In some embodiments, the offsetting component can provide a variable offset, the minimum offset being substantially zero. When the offset is adjusted to be substantially zero the drill bit will drill a substantially linear borehole (subject to gravity and downhole conditions) regardless of the orientation of the offsetting component. When it is desired to drill a curved borehole the offset is increased and the drive mechanism is activated to control the angular orientation of the offset. It is expected that an offsetting component which can provide a substantially zero offset would result in a more linear borehole than could be achieved with a downhole assembly having a constant offset, notwithstanding that the latter assembly could be used to drill a substantially linear borehole by constantly varying the toolface of the offset.

As above indicated it is expected that in practical applications friction within the steering component will induce rotation of the offsetting component. However, it may sometimes occur that the induced rotation is prevented, or occurs more slowly than desired, and to cater for that it is desirable to be able to drive the offsetting component also in the direction of rotation of the driveshaft.

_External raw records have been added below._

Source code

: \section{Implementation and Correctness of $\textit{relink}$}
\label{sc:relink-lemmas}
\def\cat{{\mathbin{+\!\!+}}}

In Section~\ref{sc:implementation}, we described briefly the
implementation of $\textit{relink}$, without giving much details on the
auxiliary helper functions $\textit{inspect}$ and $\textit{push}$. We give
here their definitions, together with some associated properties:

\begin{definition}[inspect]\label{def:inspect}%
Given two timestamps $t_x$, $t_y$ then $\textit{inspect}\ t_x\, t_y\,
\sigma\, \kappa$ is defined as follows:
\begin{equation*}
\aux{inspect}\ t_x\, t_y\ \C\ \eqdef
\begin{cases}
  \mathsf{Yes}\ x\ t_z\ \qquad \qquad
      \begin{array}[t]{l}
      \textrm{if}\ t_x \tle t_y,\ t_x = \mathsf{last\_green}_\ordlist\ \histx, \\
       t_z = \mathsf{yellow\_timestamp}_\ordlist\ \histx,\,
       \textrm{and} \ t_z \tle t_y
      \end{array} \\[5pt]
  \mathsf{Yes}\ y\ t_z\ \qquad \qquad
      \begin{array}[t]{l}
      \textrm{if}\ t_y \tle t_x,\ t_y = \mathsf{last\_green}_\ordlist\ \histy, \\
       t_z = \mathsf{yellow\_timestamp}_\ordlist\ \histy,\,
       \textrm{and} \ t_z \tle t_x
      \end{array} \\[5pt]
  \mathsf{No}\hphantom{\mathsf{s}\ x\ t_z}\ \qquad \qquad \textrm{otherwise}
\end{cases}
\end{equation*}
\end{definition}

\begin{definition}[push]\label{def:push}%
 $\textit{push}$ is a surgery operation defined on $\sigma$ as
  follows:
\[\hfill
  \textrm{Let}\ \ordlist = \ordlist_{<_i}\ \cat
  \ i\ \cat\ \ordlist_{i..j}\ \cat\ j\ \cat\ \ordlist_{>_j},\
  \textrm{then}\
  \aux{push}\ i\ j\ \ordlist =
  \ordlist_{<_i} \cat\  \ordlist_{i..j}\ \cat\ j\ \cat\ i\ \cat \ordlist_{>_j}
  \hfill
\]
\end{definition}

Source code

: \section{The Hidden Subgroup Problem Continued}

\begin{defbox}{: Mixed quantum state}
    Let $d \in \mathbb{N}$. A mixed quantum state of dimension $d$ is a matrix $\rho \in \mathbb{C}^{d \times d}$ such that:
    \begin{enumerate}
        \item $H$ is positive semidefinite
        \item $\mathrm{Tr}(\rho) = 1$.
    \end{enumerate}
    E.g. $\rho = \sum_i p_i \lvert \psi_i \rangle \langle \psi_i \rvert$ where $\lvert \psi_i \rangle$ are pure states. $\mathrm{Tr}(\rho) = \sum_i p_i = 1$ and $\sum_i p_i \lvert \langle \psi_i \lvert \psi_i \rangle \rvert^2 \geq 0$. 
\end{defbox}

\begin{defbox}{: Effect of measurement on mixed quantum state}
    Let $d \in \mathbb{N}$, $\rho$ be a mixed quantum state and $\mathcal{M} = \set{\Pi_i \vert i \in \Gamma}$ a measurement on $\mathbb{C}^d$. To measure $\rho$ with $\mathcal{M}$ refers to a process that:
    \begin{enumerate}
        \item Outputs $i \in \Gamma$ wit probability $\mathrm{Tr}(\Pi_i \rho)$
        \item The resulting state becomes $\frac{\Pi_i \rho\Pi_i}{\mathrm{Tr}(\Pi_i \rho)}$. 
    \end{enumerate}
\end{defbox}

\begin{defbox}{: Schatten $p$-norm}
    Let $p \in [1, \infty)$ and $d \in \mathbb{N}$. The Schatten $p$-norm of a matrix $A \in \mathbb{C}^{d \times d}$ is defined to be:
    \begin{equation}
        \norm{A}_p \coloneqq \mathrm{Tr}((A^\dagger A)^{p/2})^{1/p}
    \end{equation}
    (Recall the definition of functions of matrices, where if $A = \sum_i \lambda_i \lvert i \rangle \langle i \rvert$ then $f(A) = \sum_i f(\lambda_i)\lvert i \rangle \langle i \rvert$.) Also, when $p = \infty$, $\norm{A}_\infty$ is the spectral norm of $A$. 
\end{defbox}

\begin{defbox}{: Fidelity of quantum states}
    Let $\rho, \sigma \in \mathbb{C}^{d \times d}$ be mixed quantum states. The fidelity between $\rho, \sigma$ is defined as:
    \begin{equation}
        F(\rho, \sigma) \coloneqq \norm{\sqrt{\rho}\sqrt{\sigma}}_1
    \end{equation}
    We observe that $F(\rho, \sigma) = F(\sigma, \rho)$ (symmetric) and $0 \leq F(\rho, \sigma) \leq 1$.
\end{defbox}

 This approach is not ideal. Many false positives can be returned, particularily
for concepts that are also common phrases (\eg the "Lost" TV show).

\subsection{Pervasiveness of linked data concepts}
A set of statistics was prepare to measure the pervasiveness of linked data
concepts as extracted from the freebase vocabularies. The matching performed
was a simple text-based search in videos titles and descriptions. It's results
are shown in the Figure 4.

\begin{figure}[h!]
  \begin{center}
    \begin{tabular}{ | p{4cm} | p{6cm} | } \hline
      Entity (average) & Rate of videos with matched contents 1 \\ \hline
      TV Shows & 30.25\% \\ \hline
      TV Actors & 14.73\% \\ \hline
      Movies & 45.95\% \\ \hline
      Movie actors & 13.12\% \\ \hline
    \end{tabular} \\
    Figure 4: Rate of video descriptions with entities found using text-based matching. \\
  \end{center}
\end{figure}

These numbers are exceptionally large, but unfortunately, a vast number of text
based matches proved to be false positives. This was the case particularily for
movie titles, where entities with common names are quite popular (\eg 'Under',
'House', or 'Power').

Alternatively therefore, the stated drive mechanism is a first drive mechanism and there is also a second drive mechanism which is able to drive the offsetting component to rotate in the same direction as the driveshaft.

There is also provided a steering assembly for connection to a rotating drill string, comprising a steering component as herein defined, a downhole motor and a drill bit, the steering component being located between the downhole motor and the drill bit.

BRIEF DESCRIPTION OF THE DRAWINGS

The invention will be described, by way of example, with reference to the accompanying highly schematic drawings, which show:

FIG. 1 a side sectional view of a downhole assembly incorporating a first embodiment of steering component according to the present invention;

FIG. 2 a front view of the sun and planet gear arrangement of the steering component of FIG. 1;

FIG. 3 a side sectional view of a downhole assembly incorporating a second embodiment of steering component;

FIG. 4 a side sectional view of part of a downhole assembly incorporating a third embodiment of steering component;

FIG. 5 a cross-sectional view of the offsetting component of FIG. 4; and

FIG. 6 a cross-sectional view of a downhole assembly incorporating a fourth embodiment of steering component.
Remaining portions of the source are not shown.